What are you two talking about?
If you and I see certain events, I guarantee we perceive and tell about them differently.

Sure, but neither of us is claiming to be infallible. And if you say A happened and after that B, and I say B happened first and A was later, one of us must be wrong and cannot be infallible.

timtofly said:
How many religions would last if they proclaimed they were the Truth, but everything is based on a lie? Once again the dichotomy comes from the fact that looking back 2000 years creates an undeniable fact that a book that is supposed to be infallible has contradictions. Contradictions that have come from 2000 years of speculation and the input of human error. The contradictions will never make sense to those who are removed by that amount of time span. Now you can say that the "church" through it's splits and schisms and reformations just add to the contradictions, but you cannot say that the contradictions make the Bible fallible. Another thing is going from manuscript to manuscript, if the canon had not been closed when it was, and left as a living and changing manuscript, where do you think it would be today? IMO all of the "discrepancies" were worked out and closed. Obviously to us today there are some passages that do not make sense, but it would not have been called the New Testament at the time it was connonized, unless the "church" accepted it as the Word of God. I believe that there is a GOD and that the incomplete parts were made perfect, and when the logos was made perfect the incomplete parts were discarded. Now you may not accept my view, but until you can bring forth manuscripts that reject that is what happened, that is the only logical conclusion I can come up with.
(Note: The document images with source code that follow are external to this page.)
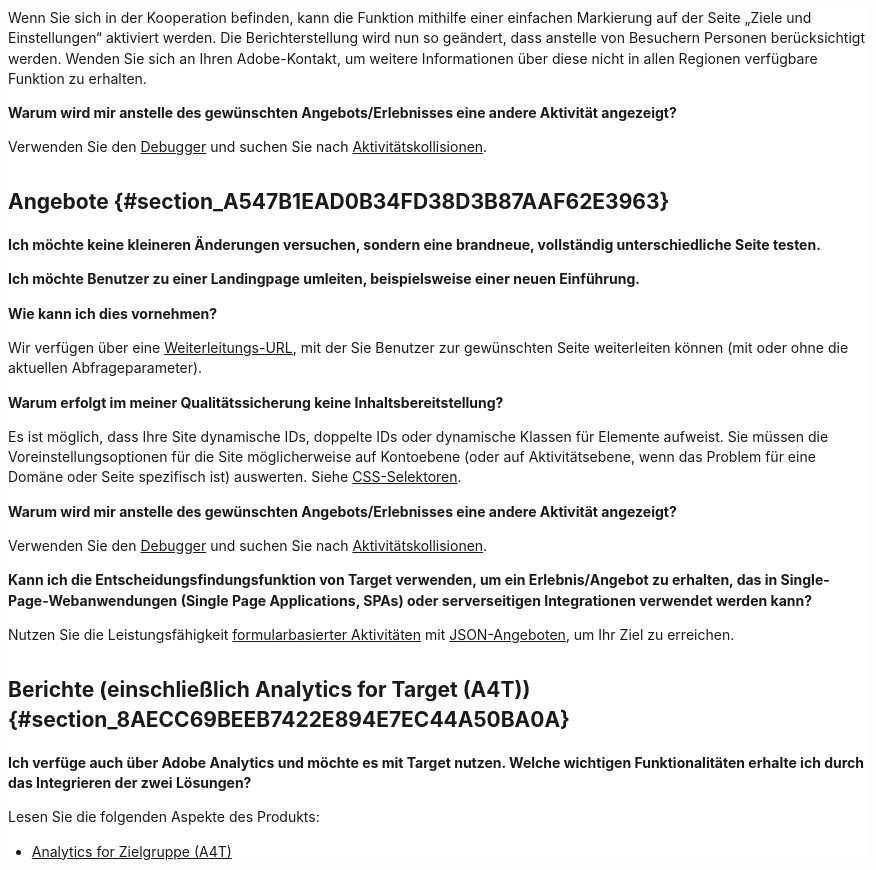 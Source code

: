 Wenn Sie sich in der Kooperation befinden, kann die Funktion mithilfe einer einfachen Markierung auf der Seite „Ziele und Einstellungen“ aktiviert werden. Die Berichterstellung wird nun so geändert, dass anstelle von Besuchern Personen berücksichtigt werden. Wenden Sie sich an Ihren Adobe-Kontakt, um weitere Informationen über diese nicht in allen Regionen verfügbare Funktion zu erhalten.

**Warum wird mir anstelle des gewünschten Angebots/Erlebnisses eine andere Aktivität angezeigt?**

Verwenden Sie den [Debugger](/help/c-activities/c-troubleshooting-activities/content-trouble.md#concept_D2548B486C984B1E97ED7A72075B8EEA) und suchen Sie nach [Aktivitätskollisionen](/help/c-experiences/c-visual-experience-composer/activity-collisions.md#concept_0BC6B929592744DFA7DA01FF4F91052E).

## Angebote {#section_A547B1EAD0B34FD38D3B87AAF62E3963}

**Ich möchte keine kleineren Änderungen versuchen, sondern eine brandneue, vollständig unterschiedliche Seite testen.**

**Ich möchte Benutzer zu einer Landingpage umleiten, beispielsweise einer neuen Einführung.**

**Wie kann ich dies vornehmen?**

Wir verfügen über eine [Weiterleitungs-URL](/help/c-experiences/c-manage-content/offer-redirect.md#task_33C80CD722564303B687948261484F94), mit der Sie Benutzer zur gewünschten Seite weiterleiten können (mit oder ohne die aktuellen Abfrageparameter).

**Warum erfolgt im meiner Qualitätssicherung keine Inhaltsbereitstellung?**

Es ist möglich, dass Ihre Site dynamische IDs, doppelte IDs oder dynamische Klassen für Elemente aufweist. Sie müssen die Voreinstellungsoptionen für die Site möglicherweise auf Kontoebene (oder auf Aktivitätsebene, wenn das Problem für eine Domäne oder Seite spezifisch ist) auswerten. Siehe [CSS-Selektoren](/help/administrating-target/visual-experience-composer-set-up.md#css).

**Warum wird mir anstelle des gewünschten Angebots/Erlebnisses eine andere Aktivität angezeigt?**

Verwenden Sie den [Debugger](/help/c-activities/c-troubleshooting-activities/content-trouble.md#concept_D2548B486C984B1E97ED7A72075B8EEA) und suchen Sie nach [Aktivitätskollisionen](/help/c-experiences/c-visual-experience-composer/activity-collisions.md#concept_0BC6B929592744DFA7DA01FF4F91052E).

**Kann ich die Entscheidungsfindungsfunktion von Target verwenden, um ein Erlebnis/Angebot zu erhalten, das in Single-Page-Webanwendungen (Single Page Applications, SPAs) oder serverseitigen Integrationen verwendet werden kann?**

Nutzen Sie die Leistungsfähigkeit [formularbasierter Aktivitäten](/help/c-experiences/form-experience-composer.md#task_FAC842A6535045B68B4C1AD3E657E56E) mit [JSON-Angeboten](/help/c-experiences/c-manage-content/create-json-offer.md#concept_63C7BEE1F0DB4A7596D997219B7C136D), um Ihr Ziel zu erreichen.

## Berichte (einschließlich Analytics for Target (A4T)){#section_8AECC69BEEB7422E894E7EC44A50BA0A}

**Ich verfüge auch über Adobe Analytics und möchte es mit Target nutzen. Welche wichtigen Funktionalitäten erhalte ich durch das Integrieren der zwei Lösungen?**

Lesen Sie die folgenden Aspekte des Produkts:

* [Analytics for Zielgruppe (A4T)](/help/c-integrating-target-with-mac/a4t/a4t.md#concept_7540C8C04259434AB6EE33B09F47A1DE)

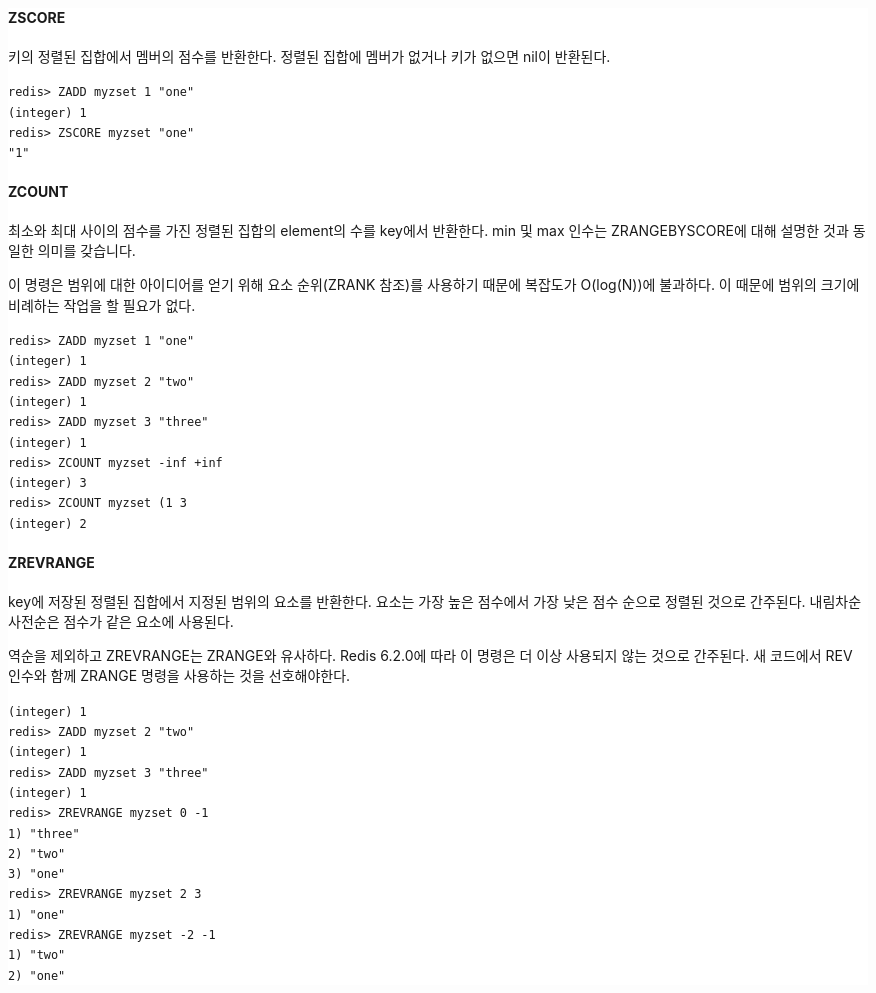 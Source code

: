 

#### ZSCORE

키의 정렬된 집합에서 멤버의 점수를 반환한다. 정렬된 집합에 멤버가 없거나 키가 없으면 nil이 반환된다.

```
redis> ZADD myzset 1 "one"
(integer) 1
redis> ZSCORE myzset "one"
"1"
```



#### ZCOUNT

최소와 최대 사이의 점수를 가진 정렬된 집합의 element의 수를 key에서 반환한다. min 및 max 인수는 ZRANGEBYSCORE에 대해 설명한 것과 동일한 의미를 갖습니다.

이 명령은 범위에 대한 아이디어를 얻기 위해 요소 순위(ZRANK 참조)를 사용하기 때문에 복잡도가 O(log(N))에 불과하다. 이 때문에 범위의 크기에 비례하는 작업을 할 필요가 없다.

```
redis> ZADD myzset 1 "one"
(integer) 1
redis> ZADD myzset 2 "two"
(integer) 1
redis> ZADD myzset 3 "three"
(integer) 1
redis> ZCOUNT myzset -inf +inf
(integer) 3
redis> ZCOUNT myzset (1 3
(integer) 2
```



#### ZREVRANGE

key에 저장된 정렬된 집합에서 지정된 범위의 요소를 반환한다. 요소는 가장 높은 점수에서 가장 낮은 점수 순으로 정렬된 것으로 간주된다. 내림차순 사전순은 점수가 같은 요소에 사용된다.

역순을 제외하고 ZREVRANGE는 ZRANGE와 유사하다. Redis 6.2.0에 따라 이 명령은 더 이상 사용되지 않는 것으로 간주된다. 새 코드에서 REV 인수와 함께 ZRANGE 명령을 사용하는 것을 선호해야한다.

```
(integer) 1
redis> ZADD myzset 2 "two"
(integer) 1
redis> ZADD myzset 3 "three"
(integer) 1
redis> ZREVRANGE myzset 0 -1
1) "three"
2) "two"
3) "one"
redis> ZREVRANGE myzset 2 3
1) "one"
redis> ZREVRANGE myzset -2 -1
1) "two"
2) "one"
```
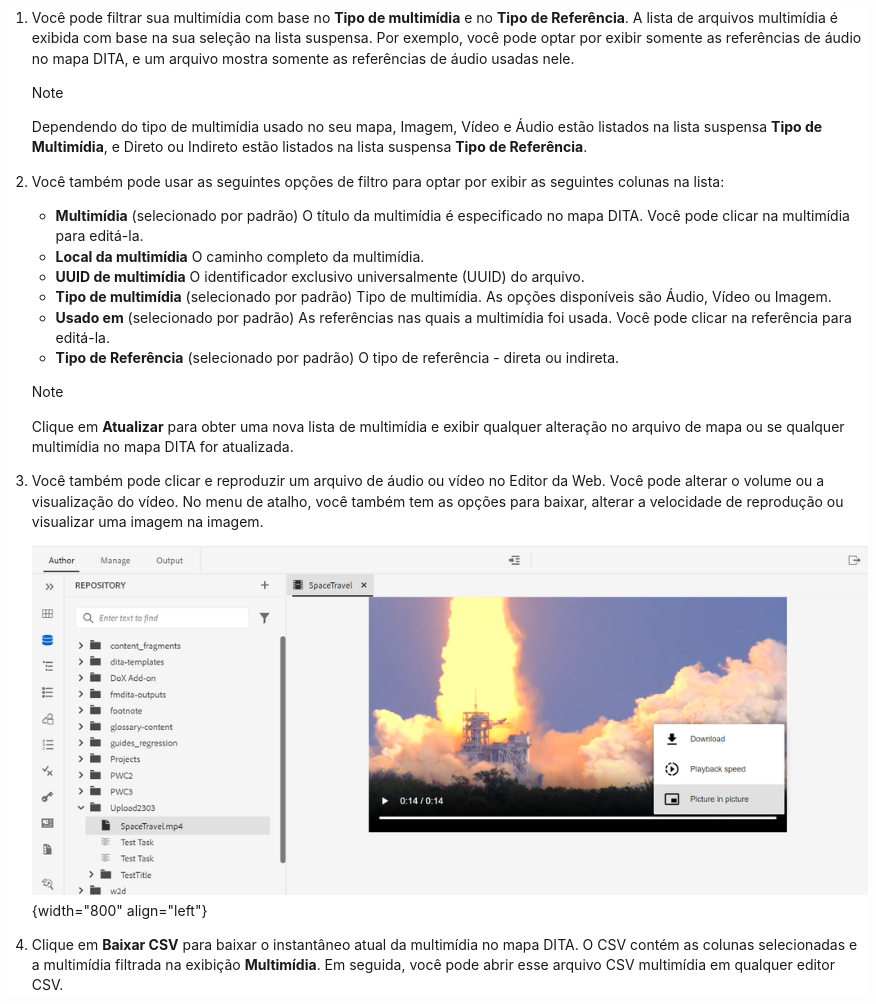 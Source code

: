 1. Você pode filtrar sua multimídia com base no **Tipo de multimídia** e no **Tipo de Referência**. A lista de arquivos multimídia é exibida com base na sua seleção na lista suspensa. Por exemplo, você pode optar por exibir somente as referências de áudio no mapa DITA, e um arquivo mostra somente as referências de áudio usadas nele.

   >[!NOTE]
   >
   > Dependendo do tipo de multimídia usado no seu mapa, Imagem, Vídeo e Áudio estão listados na lista suspensa **Tipo de Multimídia**, e Direto ou Indireto estão listados na lista suspensa **Tipo de Referência**.

1. Você também pode usar as seguintes opções de filtro para optar por exibir as seguintes colunas na lista:

   - **Multimídia** \(selecionado por padrão\) O título da multimídia é especificado no mapa DITA. Você pode clicar na multimídia para editá-la.
   - **Local da multimídia** O caminho completo da multimídia.
   - **UUID de multimídia** O identificador exclusivo universalmente \(UUID\) do arquivo.
   - **Tipo de multimídia** \(selecionado por padrão\) Tipo de multimídia. As opções disponíveis são Áudio, Vídeo ou Imagem.
   - **Usado em** \(selecionado por padrão\) As referências nas quais a multimídia foi usada. Você pode clicar na referência para editá-la.
   - **Tipo de Referência** \(selecionado por padrão\) O tipo de referência - direta ou indireta.
   >[!NOTE]
   >
   > Clique em **Atualizar** para obter uma nova lista de multimídia e exibir qualquer alteração no arquivo de mapa ou se qualquer multimídia no mapa DITA for atualizada.

1. Você também pode clicar e reproduzir um arquivo de áudio ou vídeo no Editor da Web. Você pode alterar o volume ou a visualização do vídeo. No menu de atalho, você também tem as opções para baixar, alterar a velocidade de reprodução ou visualizar uma imagem na imagem.

   ![](images/video-web-editor.png){width="800" align="left"}

1. Clique em **Baixar CSV** para baixar o instantâneo atual da multimídia no mapa DITA. O CSV contém as colunas selecionadas e a multimídia filtrada na exibição **Multimídia**. Em seguida, você pode abrir esse arquivo CSV multimídia em qualquer editor CSV.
I am not sure what you are trying to say. Is your position that the "orginal" text was infallible, and the source of the contradictions are errors introduced later? Or what text is the infallible one? It surely cannot be the current one, as these contradictions - as minor as they are - prove that there have to be mistakes in there.

Don't get me wrong - these contradictions do not make the story as a whole invalid, but they do make the assertion invalid that every single word is infallible.
 
Not necessarily, only if they contradict each other.
But what if they do? Wouldn't you consider that at odds with infallibility?

How many religions would last if they proclaimed they were the Truth, but everything is based on a lie? Once again the dichotomy comes from the fact that looking back 2000 years creates an undeniable fact that a book that is supposed to be infallible has contradictions. Contradictions that have come from 2000 years of speculation and the input of human error. The contradictions will never make sense to those who are removed by that amount of time span. Now you can say that the "church" through it's splits and schisms and reformations just add to the contradictions, but you cannot say that the contradictions make the Bible fallible. Another thing is going from manuscript to manuscript, if the canon had not been closed when it was, and left as a living and changing manuscript, where do you think it would be today? IMO all of the "discrepancies" were worked out and closed. Obviously to us today there are some passages that do not make sense, but it would not have been called the New Testament at the time it was connonized, unless the "church" accepted it as the Word of God. I believe that there is a GOD and that the incomplete parts were made perfect, and when the logos was made perfect the incomplete parts were discarded. Now you may not accept my view, but until you can bring forth manuscripts that reject that is what happened, that is the only logical conclusion I can come up with.
So it's all a misunderstanding of the term infallible?

To me that means I can accept everything in the bible as literal truth.

@ Leoreth Are you a follower of Zoroaster? Do you think that he may be a synonym of Noah?
No, I'm a follower of the great question mark ;)

Why do you think so? And I'd like to know the parallels between Zoroaster and Noah, I've always found those interlinks between religions very interesting.
 
*snip*
OH, so that's why the RCC refused to let it be translated... because most important things were done in Latin. I mean, why on Earth would that be the case? If someone wanted to translate it to, say, German, why would it be a problem? I don't recall scientists waging war if someone translated their latin research into German. More historical inaccuracies from Civ_King, not a surprise.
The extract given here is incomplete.